Task objective:
Give the entries again exactly. Skip the pictures.

Rendered images with source text:
=== Begin Enclosure ===

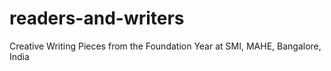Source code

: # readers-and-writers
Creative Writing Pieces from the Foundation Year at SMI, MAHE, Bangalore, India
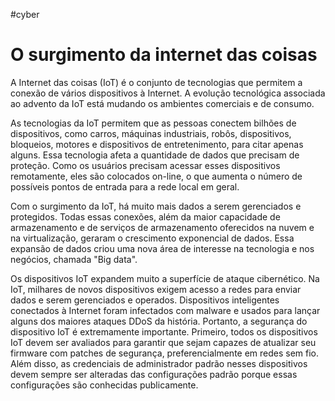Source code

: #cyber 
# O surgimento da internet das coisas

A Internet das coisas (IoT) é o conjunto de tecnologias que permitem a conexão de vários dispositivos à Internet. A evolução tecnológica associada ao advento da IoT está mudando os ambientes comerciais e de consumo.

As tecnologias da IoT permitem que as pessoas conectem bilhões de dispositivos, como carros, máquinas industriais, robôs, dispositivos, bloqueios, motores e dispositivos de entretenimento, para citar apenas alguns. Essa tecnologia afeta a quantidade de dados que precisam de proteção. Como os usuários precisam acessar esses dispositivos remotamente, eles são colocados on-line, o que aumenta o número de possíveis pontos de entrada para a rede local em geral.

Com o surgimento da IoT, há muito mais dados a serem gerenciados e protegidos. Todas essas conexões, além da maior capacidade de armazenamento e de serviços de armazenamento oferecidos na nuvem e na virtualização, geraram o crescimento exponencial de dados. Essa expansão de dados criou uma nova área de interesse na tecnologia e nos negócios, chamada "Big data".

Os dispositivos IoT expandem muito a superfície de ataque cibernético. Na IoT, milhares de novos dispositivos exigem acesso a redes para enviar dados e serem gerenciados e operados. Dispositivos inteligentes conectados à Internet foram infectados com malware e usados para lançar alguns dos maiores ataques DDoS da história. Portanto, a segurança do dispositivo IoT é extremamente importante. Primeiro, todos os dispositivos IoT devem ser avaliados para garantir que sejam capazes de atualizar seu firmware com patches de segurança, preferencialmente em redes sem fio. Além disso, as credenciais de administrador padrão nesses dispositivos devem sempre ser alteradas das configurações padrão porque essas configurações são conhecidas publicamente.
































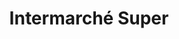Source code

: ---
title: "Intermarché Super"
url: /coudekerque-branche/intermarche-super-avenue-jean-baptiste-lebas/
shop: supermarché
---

=== End Enclosure ===

Solution:
Source code

: # readers-and-writers
Creative Writing Pieces from the Foundation Year at SMI, MAHE, Bangalore, India
Source code

: #cyber 
# O surgimento da internet das coisas

A Internet das coisas (IoT) é o conjunto de tecnologias que permitem a conexão de vários dispositivos à Internet. A evolução tecnológica associada ao advento da IoT está mudando os ambientes comerciais e de consumo.

As tecnologias da IoT permitem que as pessoas conectem bilhões de dispositivos, como carros, máquinas industriais, robôs, dispositivos, bloqueios, motores e dispositivos de entretenimento, para citar apenas alguns. Essa tecnologia afeta a quantidade de dados que precisam de proteção. Como os usuários precisam acessar esses dispositivos remotamente, eles são colocados on-line, o que aumenta o número de possíveis pontos de entrada para a rede local em geral.

Com o surgimento da IoT, há muito mais dados a serem gerenciados e protegidos. Todas essas conexões, além da maior capacidade de armazenamento e de serviços de armazenamento oferecidos na nuvem e na virtualização, geraram o crescimento exponencial de dados. Essa expansão de dados criou uma nova área de interesse na tecnologia e nos negócios, chamada "Big data".

Os dispositivos IoT expandem muito a superfície de ataque cibernético. Na IoT, milhares de novos dispositivos exigem acesso a redes para enviar dados e serem gerenciados e operados. Dispositivos inteligentes conectados à Internet foram infectados com malware e usados para lançar alguns dos maiores ataques DDoS da história. Portanto, a segurança do dispositivo IoT é extremamente importante. Primeiro, todos os dispositivos IoT devem ser avaliados para garantir que sejam capazes de atualizar seu firmware com patches de segurança, preferencialmente em redes sem fio. Além disso, as credenciais de administrador padrão nesses dispositivos devem sempre ser alteradas das configurações padrão porque essas configurações são conhecidas publicamente.
































Source code

: ---
title: "Intermarché Super"
url: /coudekerque-branche/intermarche-super-avenue-jean-baptiste-lebas/
shop: supermarché
---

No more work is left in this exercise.